Machine Check on boot

Can anyone explain this? The MCE shows up near the start of every boot. The thing that bothers me is that the address fef87380 is in the MMIO region. I wonder if the kernl is probing this as DRAM causing the MCE.


Hardware event. This is not a software error.
MCE 1
CPU 0 BANK 6 
MISC 278a0000086 ADDR fef87380 
TIME 1506325119 Mon Sep 25 00:38:39 2017
MCG status:
MCi status:
Uncorrected error
MCi_MISC register valid
MCi_ADDR register valid
Processor context corrupt
MCA: corrected filtering (some unreported errors in same region)
Generic CACHE Level-2 Generic Error
STATUS ae0000000040110a MCGSTATUS 0
MCGCAP c07 APICID 0 SOCKETID 0 
CPUID Vendor Intel Family 6 Model 69

Like the message says, a hardware event. Given the processor corruption I’d run memtest.

I started memtest86+ last night, its made 2+ passes in single core mode so far with no errors. I just now restarted it in mullti-core mode

Eeerh, what you didn’t tell us is whether the machine behaves ‘normally’. i.e. boots to the desired target.

I get similar mce: logs on every boot on my new laptop (Dell Inspiron 15, i5-7200U CPU) with both TW and Leap. Googling ‘mce: TSC linux’ shows it’s a common problem, but not very serious. I’ve never had any other faults after booting, and memtest running overnight shows nothing.

One thing to check is if you have the latest BIOS/UEFI firmware. I updated mine(from 1.1.3 to 1.1.5) with no solution, but other comments have said there are fixes available for some machines.

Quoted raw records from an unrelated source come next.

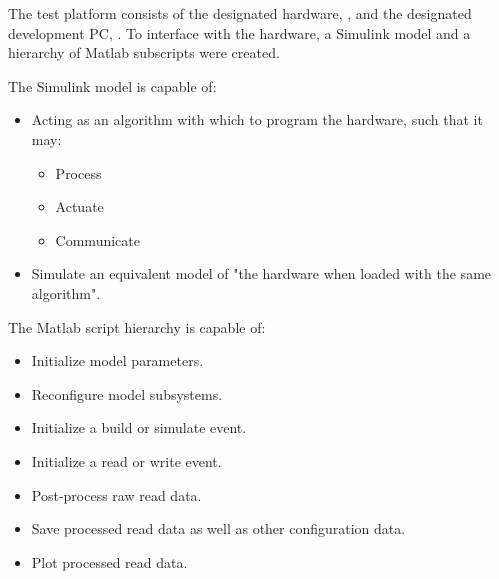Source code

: \documentclass[crop=false,float=true,class=scrreprt]{standalone}
\begin{document}
The test platform consists of the designated hardware,
{},
and the designated development PC,
{}.
To interface with the hardware,
a Simulink model and a hierarchy of Matlab subscripts were created.

The Simulink model is capable of: 

\begin{itemize}[leftmargin=*, label=$\vcenter{\hbox{\tiny$\bullet$}}$, itemsep=-1em]

\item Acting as an algorithm with which to program the hardware, such that it may:
      \vspace*{-1em}
      \begin{itemize}[leftmargin=*, label=$\cdot$, itemsep=-1em]
      
      \item Process
      
      \item Actuate
      
      \item Communicate
      
      \end{itemize}

\item Simulate an equivalent model of "the hardware when loaded with the same algorithm".

\end{itemize}


The Matlab script hierarchy is capable of:

\begin{itemize}[leftmargin=*, label=$\vcenter{\hbox{\tiny$\bullet$}}$, itemsep=-1em]

\item Initialize model parameters.

\item Reconfigure model subsystems.

\item Initialize a build or simulate event.

\item Initialize a read or write event.

\item Post-process raw read data.

\item Save processed read data as well as other configuration data.

\item Plot processed read data.

\end{itemize}




\clearpage 
\end{document}
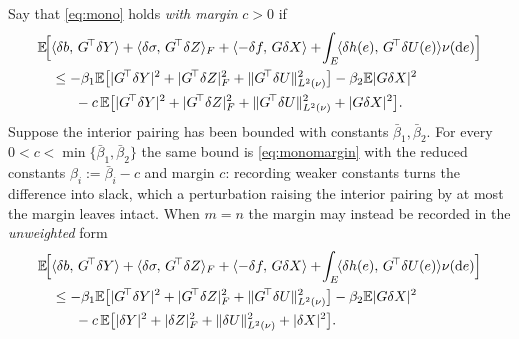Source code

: \begin{remark}\label{rem:margin}
Say that \eqref{eq:mono} holds \emph{with margin} $c>0$ if
\begin{equation}\label{eq:monomargin}
\begin{aligned}
&\E\!\Big[\inner{\delta b}{\Gstar\delta Y}+\inner{\delta\sigma}{\Gstar\delta Z}_F
+\inner{-\delta f}{G\delta X}+\!\int_E\!\inner{\delta h(e)}{\Gstar\delta U(e)}\nu(\diff e)\Big]\\
&\quad\le-\beta_1\E\big[|\Gstar\delta Y|^2+|\Gstar\delta Z|_F^2+\Lnorm{\Gstar\delta U}^2\big]-\beta_2\E|G\delta X|^2\\
&\qquad\ \ -c\,\E\big[|\Gstar\delta Y|^2+|\Gstar\delta Z|_F^2+\Lnorm{\Gstar\delta U}^2+|G\delta X|^2\big] .
\end{aligned}
\end{equation}
Suppose the interior pairing has been bounded with constants $\bar\beta_1,\bar\beta_2$. For
every $0<c<\min\{\bar\beta_1,\bar\beta_2\}$ the same bound is \eqref{eq:monomargin} with the
reduced constants $\beta_i:=\bar\beta_i-c$ and margin $c$: recording weaker constants turns the
difference into slack, which a perturbation raising the interior pairing by at most the margin
leaves intact. When $m=n$ the margin may instead be recorded in the \emph{unweighted} form
\begin{equation}\label{eq:monomarginu}
\begin{aligned}
&\E\!\Big[\inner{\delta b}{\Gstar\delta Y}+\inner{\delta\sigma}{\Gstar\delta Z}_F
+\inner{-\delta f}{G\delta X}+\!\int_E\!\inner{\delta h(e)}{\Gstar\delta U(e)}\nu(\diff e)\Big]\\
&\quad\le-\beta_1\E\big[|\Gstar\delta Y|^2+|\Gstar\delta Z|_F^2+\Lnorm{\Gstar\delta U}^2\big]-\beta_2\E|G\delta X|^2\\
&\qquad\ \ -c\,\E\big[|\delta Y|^2+|\delta Z|_F^2+\Lnorm{\delta U}^2+|\delta X|^2\big] .
\end{aligned}
\end{equation}
\end{remark}
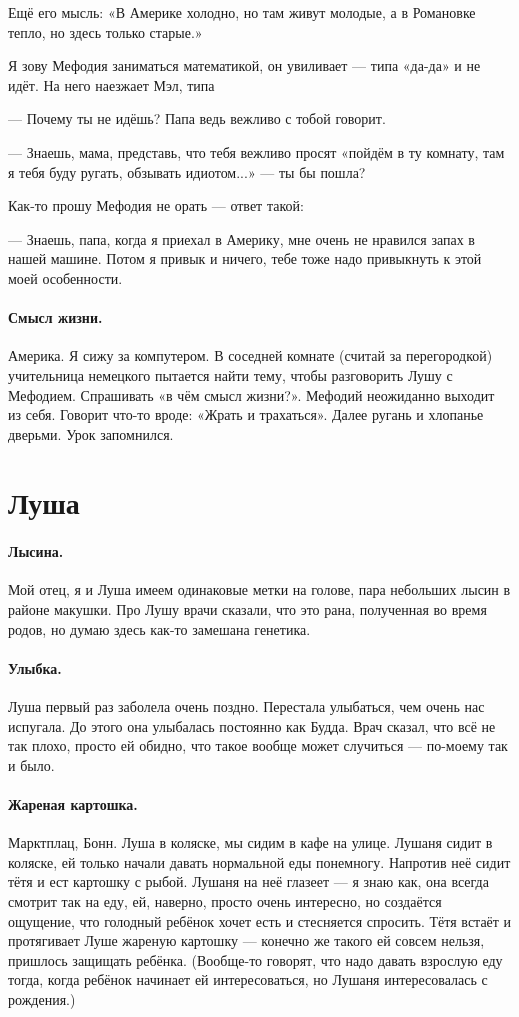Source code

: \documentclass{book}
\begin{document}
Ещё его мысль: «В Америке холодно, но там живут молодые, а в Романовке тепло, но здесь только старые.» 

Я зову Мефодия заниматься математикой, он увиливает --- типа «да-да» и не идёт.
На него наезжает Мэл, типа 

--- Почему ты не идёшь? Папа ведь вежливо с тобой говорит.

--- Знаешь, мама, представь, что тебя вежливо просят «пойдём в ту комнату, там я тебя буду ругать, обзывать идиотом...» --- ты бы пошла?

Как-то прошу Мефодия не орать --- ответ такой:

--- Знаешь, папа, когда я приехал в Америку, мне очень не нравился запах в нашей машине.
Потом я привык и ничего, тебе тоже надо привыкнуть к этой моей особенности.

\paragraph{Смысл жизни.}
Америка.
Я сижу за компутером.
В соседней комнате (считай за перегородкой) учительница немецкого пытается найти тему, чтобы разговорить Лушу с Мефодием.
Спрашивать «в чём смысл жизни?».
Мефодий неожиданно выходит из себя.
Говорит что-то вроде: «Жрать и трахаться».
Далее ругань и хлопанье дверьми.
Урок запомнился.

\section*{Луша}

\paragraph{Лысина.} Мой отец, я и Луша имеем одинаковые метки на голове, пара небольших лысин в районе макушки.
Про Лушу врачи сказали, что это рана, полученная во время родов, но думаю здесь как-то замешана генетика.

\paragraph{Улыбка.} Луша первый раз заболела очень поздно.
Перестала улыбаться, чем очень нас испугала.
До этого она улыбалась постоянно как Будда.
Врач сказал, что всё не так плохо, просто ей обидно, что такое вообще может случиться --- по-моему так и было.

\paragraph{Жареная картошка.} Марктплац, Бонн.
Луша в коляске, мы сидим в кафе на улице.
Лушаня сидит в коляске, ей только начали давать нормальной еды понемногу.
Напротив неё сидит тётя и ест картошку с рыбой.
Лушаня на неё глазеет --- я знаю как, она всегда смотрит так на еду, ей, наверно, просто очень интересно, но создаётся ощущение, что голодный ребёнок хочет есть и стесняется спросить.
Тётя встаёт и протягивает Луше жареную картошку --- конечно же такого ей совсем нельзя, пришлось защищать ребёнка.
(Вообще-то говорят, что надо давать взрослую еду тогда, когда ребёнок начинает ей интересоваться, но Лушаня интересовалась с рождения.)
\end{document}
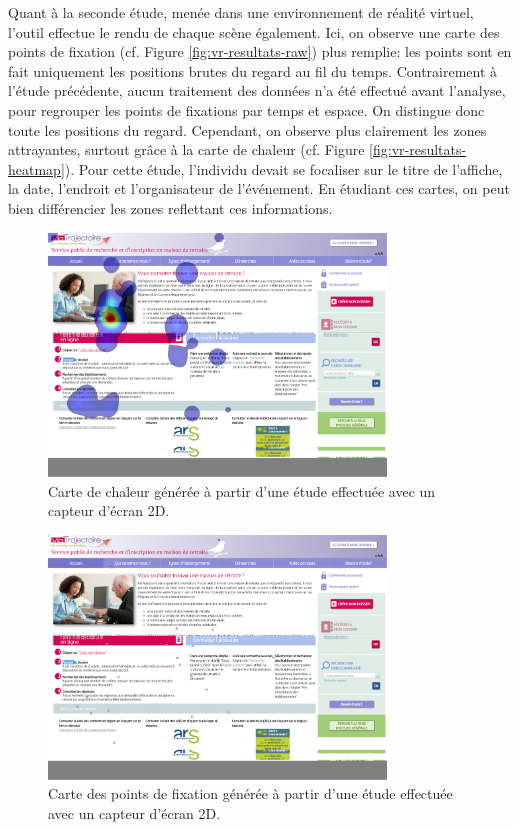 \documentclass[hidelinks,12pt]{article}
\begin{document}
\bigskip
Quant à la seconde étude, menée dans une environnement de réalité virtuel,
l'outil effectue le rendu de chaque scène également. Ici, on observe une carte
des points de fixation (cf. Figure \ref{fig:vr-resultats-raw}) plus remplie:
les points sont en fait uniquement les positions brutes du regard au fil du
temps. Contrairement à l'étude précédente, aucun traitement des données n'a été
effectué avant l'analyse, pour regrouper les points de fixations par temps et
espace. On distingue donc toute les positions du regard. Cependant, on observe
plus clairement les zones attrayantes, surtout grâce à la carte de chaleur (cf.
Figure \ref{fig:vr-resultats-heatmap}). Pour cette étude, l'individu devait se
focaliser sur le titre de l'affiche, la date, l'endroit et l'organisateur de
l'événement. En étudiant ces cartes, on peut bien différencier les zones
reflettant ces informations.

\begin{figure}[htpb]
  \centering
  \includegraphics[width=0.8\textwidth,keepaspectratio=true]{tea-heatmap-9.png}
  \caption{Carte de chaleur générée à partir d'une étude effectuée avec un
    capteur d'écran 2D.}
  \label{fig:tea-resultats-heatmap}
\end{figure}

\begin{figure}[htpb]
  \centering
  \includegraphics[width=0.8\textwidth,keepaspectratio=true]{tea-raw-9.png}
  \caption{Carte des points de fixation générée à partir d'une étude effectuée
    avec un capteur d'écran 2D.}
  \label{fig:tea-resultats-raw}
\end{figure}
\end{document}
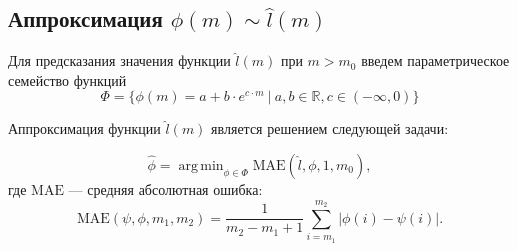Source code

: \documentclass[12pt, a4paper]{scrartcl}
\DeclareMathOperator*{\argmin}{arg\,min}
\theoremstyle{plain}
\theoremstyle{definition}
\begin{document}
\subsection{Аппроксимация $\phi(m) \sim \hat{l}(m)$}

Для предсказания значения функции $\hat{l}(m)$ при $m > m_0$ введем параметрическое семейство функций 
\begin{equation}\label{Phi}
\Phi = \{\phi(m) =  a + b\cdot e^{c \cdot m} ~|~ a, b \in \mathbb{R}, c \in (-\infty, 0)\}
\end{equation}

Аппроксимация функции  $\hat{l}(m)$ является решением следующей задачи:

\begin{equation}\label{argmin_MAPE}
\hat{\phi} =  \argmin_{\phi \in \Phi}\text{MAE}(\hat{l}, \phi, 1, m_0),
\end{equation}
где $\text{MAE}$ --- средняя абсолютная ошибка:
\begin{equation}\label{MAPE}
\text{MAE}(\psi, \phi, m_1, m_2) = \frac{1}{m_2 - m_1 + 1}\sum_{i=m_1}^{m_2}|\phi(i) - \psi(i)|.
\end{equation}











\end{document}
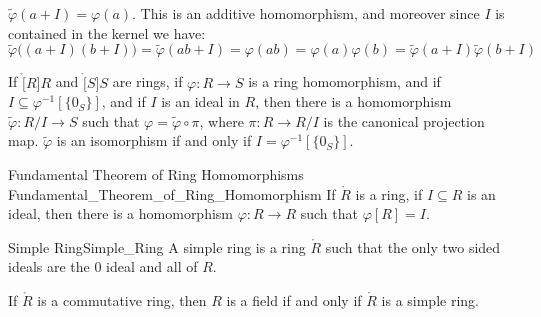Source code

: \documentclass{article}                                                        %
\begin{document}
                $\tilde{\varphi}(a+I)=\varphi(a)$. This is an additive
                homomorphism, and moreover since $I$ is contained in the kernel
                we have:
                \begin{equation}
                    \tilde{\varphi}\big((a+I)(b+I)\big)=\tilde{\varphi}(ab+I)
                    =\varphi(ab)=\varphi(a)\varphi(b)
                    =\tilde{\varphi}(a+I)\tilde{\varphi}(b+I)
                \end{equation}
                \begin{theorem}
                    If $\ring[R]{R}$ and $\ring[S]{S}$ are rings, if
                    $\varphi:R\rightarrow{S}$ is a ring homomorphism, and if
                    $I\subseteq\varphi^{\minus{1}}[\{0_{S}\}]$, and if $I$ is an
                    ideal in $R$, then there is a homomorphism
                    $\tilde{\varphi}:R/I\rightarrow{S}$ such that
                    $\varphi=\tilde{\varphi}\circ\pi$, where
                    $\pi:R\rightarrow{R}/I$ is the canonical projection map.
                    $\tilde{\varphi}$ is an isomorphism if and only if
                    $I=\varphi^{\minus{1}}[\{0_{S}\}]$.
                \end{theorem}
                \begin{ftheorem}{Fundamental Theorem of Ring Homomorphisms}
                                {Fundamental_Theorem_of_Ring_Homomorphism}
                    If $\ring{R}$ is a ring, if $I\subseteq{R}$ is an ideal,
                    then there is a homomorphism $\varphi:R\rightarrow{R}$ such
                    that $\varphi[R]=I$.
                \end{ftheorem}
                \begin{fdefinition}{Simple Ring}{Simple_Ring}
                    A simple ring is a ring $\ring{R}$ such that the only two
                    sided ideals are the 0 ideal and all of $R$.
                \end{fdefinition}
                \begin{theorem}
                    If $\ring{R}$ is a commutative ring, then $R$ is a field if
                    and only if $\ring{R}$ is a simple ring.
                \end{theorem}
\end{document}
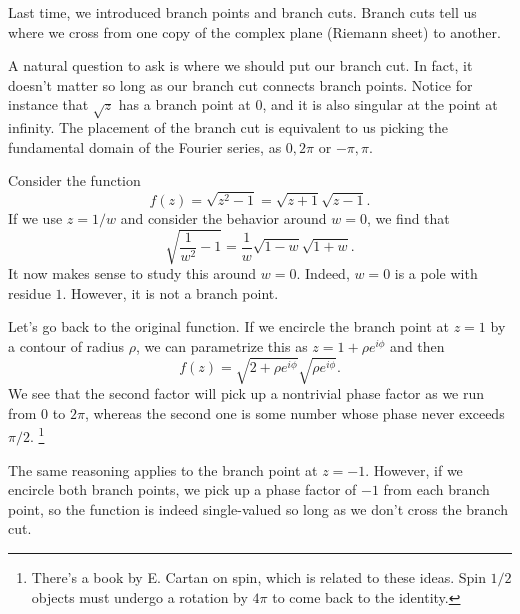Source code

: Last time, we introduced branch points and branch cuts. Branch cuts tell us where we cross from one copy of the complex plane (Riemann sheet) to another.

A natural question to ask is where we should put our branch cut. In fact, it doesn't matter so long as our branch cut connects branch points. Notice for instance that $\sqrt{z}$ has a branch point at $0$, and it is also singular at the point at infinity. The placement of the branch cut is equivalent to us picking the fundamental domain of the Fourier series, as $0,2\pi$ or $-\pi,\pi$.

\begin{exm}
    Consider the function
    \begin{equation}
        f(z) = \sqrt{z^2-1} = \sqrt{z+1}\sqrt{z-1}.
    \end{equation}
    If we use $z=1/w$ and consider the behavior around $w=0$, we find that
    \begin{equation}
        \sqrt{\frac{1}{w^2}-1} = \frac{1}{w} \sqrt{1-w}\sqrt{1+w}.
    \end{equation}
    It now makes sense to study this around $w=0$. Indeed, $w=0$ is a pole with residue $1$. However, it is not a branch point.
    
    Let's go back to the original function. If we encircle the branch point at $z=1$ by a contour of radius $\rho$, we can parametrize this as $z=1+\rho e^{i\phi}$ and then
    \begin{equation}
        f(z) = \sqrt{2+\rho e^{i\phi}}\sqrt{\rho e^{i\phi}}.
    \end{equation}
    We see that the second factor will pick up a nontrivial phase factor as we run from $0$ to $2\pi$, whereas the second one is some number whose phase never exceeds $\pi/2$.%
        \footnote{There's a book by E. Cartan on spin, which is related to these ideas. Spin $1/2$ objects must undergo a rotation by $4\pi$ to come back to the identity.}
    
    The same reasoning applies to the branch point at $z=-1$. However, if we encircle both branch points, we pick up a phase factor of $-1$ from each branch point, so the function is indeed single-valued so long as we don't cross the branch cut.
\end{exm}

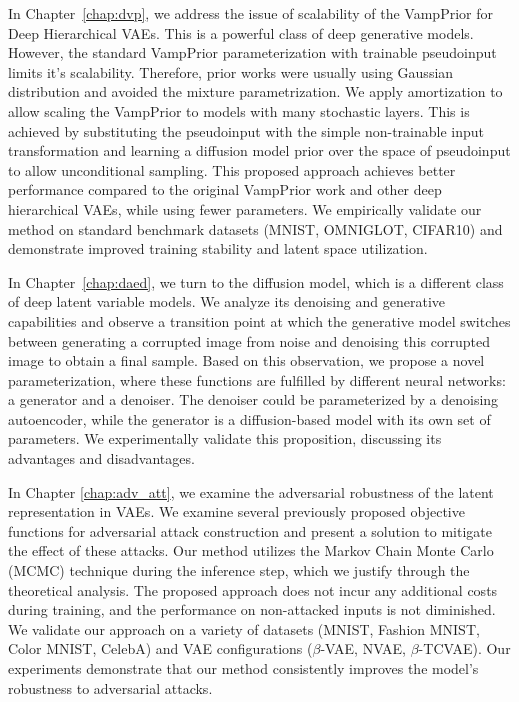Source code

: In Chapter~\ref{chap:dvp}, we address the issue of scalability of the VampPrior for Deep Hierarchical VAEs. 
This is a powerful class of deep generative models.
However, the standard VampPrior parameterization with trainable pseudoinput limits it's scalability. 
Therefore, prior works were usually using Gaussian distribution and avoided the mixture parametrization.
We apply amortization to allow scaling the VampPrior to models with many stochastic layers. 
This is achieved by substituting the pseudoinput with the simple non-trainable input transformation and learning a diffusion model prior over the space of pseudoinput to allow unconditional sampling.
This proposed approach achieves better performance compared to the original VampPrior work and other deep hierarchical VAEs, while using fewer parameters. 
We empirically validate our method on standard benchmark datasets (MNIST, OMNIGLOT, CIFAR10) and demonstrate improved training stability and latent space utilization.

In Chapter~\ref{chap:daed}, we turn to the diffusion model, which is a different class of deep latent variable models. 
We analyze its denoising and generative capabilities and observe a transition point at which the generative model switches between generating a corrupted image from noise and denoising this corrupted image to obtain a final sample. 
Based on this observation, we propose a novel parameterization, where these functions are fulfilled by different neural networks: a generator and a denoiser.
The denoiser could be parameterized by a denoising autoencoder, while the generator is a diffusion-based model with its own set of parameters. 
We experimentally validate this proposition, discussing its advantages and disadvantages.


In Chapter \ref{chap:adv_att}, we examine the adversarial robustness of the latent representation in VAEs.
We examine several previously proposed objective functions for adversarial attack construction and present a solution to mitigate the effect of these attacks. 
Our method utilizes the Markov Chain Monte Carlo (MCMC) technique during the inference step, which we justify through the theoretical analysis. 
The proposed approach does not incur any additional costs during training, and the performance on non-attacked inputs is not diminished. 
We validate our approach on a variety of datasets (MNIST, Fashion MNIST, Color MNIST, CelebA) and VAE configurations ($\beta$-VAE, NVAE, $\beta$-TCVAE).
Our experiments demonstrate that our method consistently improves the model's robustness to adversarial attacks.


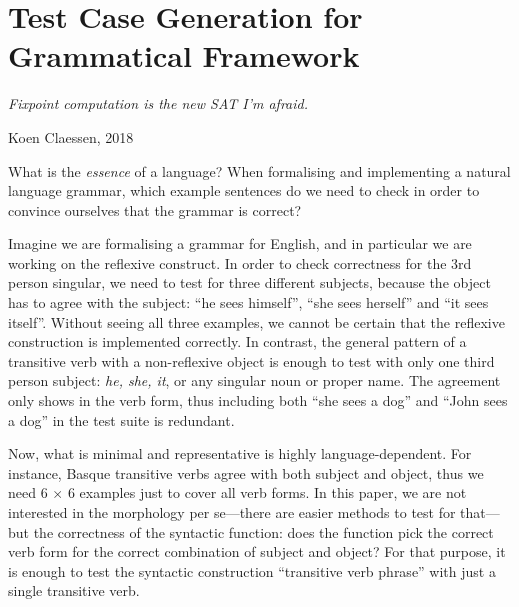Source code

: \def\t#1{\texttt{#1}}
\def\gf{\textsc{gf}}
\def\pgf{\textsc{pgf}}
\def\lfg{\textsc{lfg}}
\def\ccg{\textsc{ccg}}
\def\tag{\textsc{tag}}
\def\cfg{\textsc{cfg}}
\def\pmcfg{\textsc{pmcfg}}
\def\hpsg{\textsc{hpsg}}
\def\feat{\textsc{feat}}
\def\numOfLex{17}
\def\numOfFun{8}
\newcommand{\tts}[1]{{\tt #1}}

\chapter{Test Case Generation for Grammatical Framework}
\label{chapterGFtest}

\epigraph{\it Fixpoint computation is the new SAT I'm afraid.}{Koen
  Claessen, 2018}

\noindent What is the \emph{essence} of a language? When formalising
and implementing a natural language grammar, which example sentences
do we need to check in order to convince ourselves that the grammar is
correct? 

Imagine we are formalising a grammar for English, and in particular we
are working on the reflexive construct. In order to check correctness
for the 3rd person singular, we need to test for three different
subjects, because the object has to agree with the subject: ``he sees
himself'', ``she sees herself'' and ``it sees itself''. Without seeing
all three examples, we cannot be certain that the reflexive
construction is implemented correctly. In contrast, the general
pattern of a transitive verb with a non-reflexive object is enough to
test with only one third person subject: \emph{he, she, it}, or any
singular noun or proper name. The agreement only shows in the verb
form, thus including both ``she sees a dog'' and ``John sees a dog''
in the test suite is redundant.  

Now, what is minimal and representative is highly language-dependent. 
For instance, Basque transitive verbs agree with both subject and
object, thus we need 6 $\times$ 6 examples just to cover all verb
forms. In this paper, we are not interested in the morphology per se---there are
easier methods to test for that---but the correctness of the syntactic
function: does the function pick the correct verb form for the correct
combination of subject and object? For that purpose, it is enough to
test the syntactic construction ``transitive verb phrase'' with just a
single transitive verb.

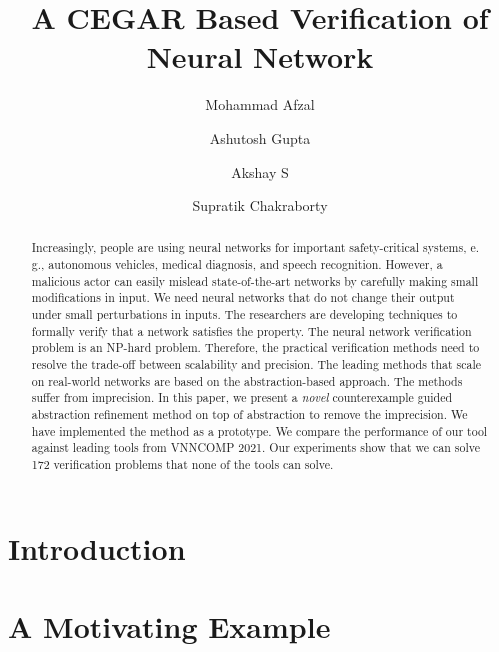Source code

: \documentclass[10pt]{llncs}
\title{A CEGAR Based Verification of Neural Network}
\author{Mohammad Afzal\inst{1,2}\and Ashutosh Gupta\inst{1}\and Akshay S\inst{1}\and Supratik Chakraborty\inst{1}}
\institute{Indian Institute of Technology, Bombay, India\and TCS Research, Pune, India}
\begin{document}
\maketitle

\begin{abstract}
  Increasingly, people are using neural networks for important
  safety-critical systems, e. g., autonomous vehicles,
  medical diagnosis, and speech recognition.
  However, a malicious actor can easily
  mislead state-of-the-art networks
  by carefully making small modifications in input.
  We need neural networks that do not change their output
  under small perturbations in inputs.
  The researchers are developing techniques to formally
  verify that a network satisfies the property.
  The neural network verification problem is an NP-hard problem.
  Therefore, the practical verification methods need to resolve the
  trade-off between scalability and precision.
  The leading methods that scale on real-world
  networks are based on the abstraction-based approach.
  The methods suffer from imprecision.
  In this paper, %
  we present a {\em novel} counterexample guided abstraction
  refinement method on top of abstraction \deeppoly{} to remove
  the imprecision.  
  We have implemented the method as a prototype.
  We compare the performance of our tool against leading tools from VNNCOMP 2021.
  Our experiments show that we can solve 172
  verification problems that none of the tools
  can solve.
\end{abstract}

\section{Introduction}
\label{sec:intro}



\section{A Motivating Example}
\label{sec:motivation}

\clearpage
\end{document}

In my case the MCE seemed to have no effect for awhile (I had been seeing it on every boot for several months at least), but then yesterday I saw that it wasn’t able to start X, instead it would boot to the console login prompt and sit there blinking rapidly. If i reboot to runlevel 4 or less the machine works ok, but can not get to X (runlevel 5) One thing i noticed was that the memory address mentioned i the MCE of fef87380 is not covered by the BIOS e820 info.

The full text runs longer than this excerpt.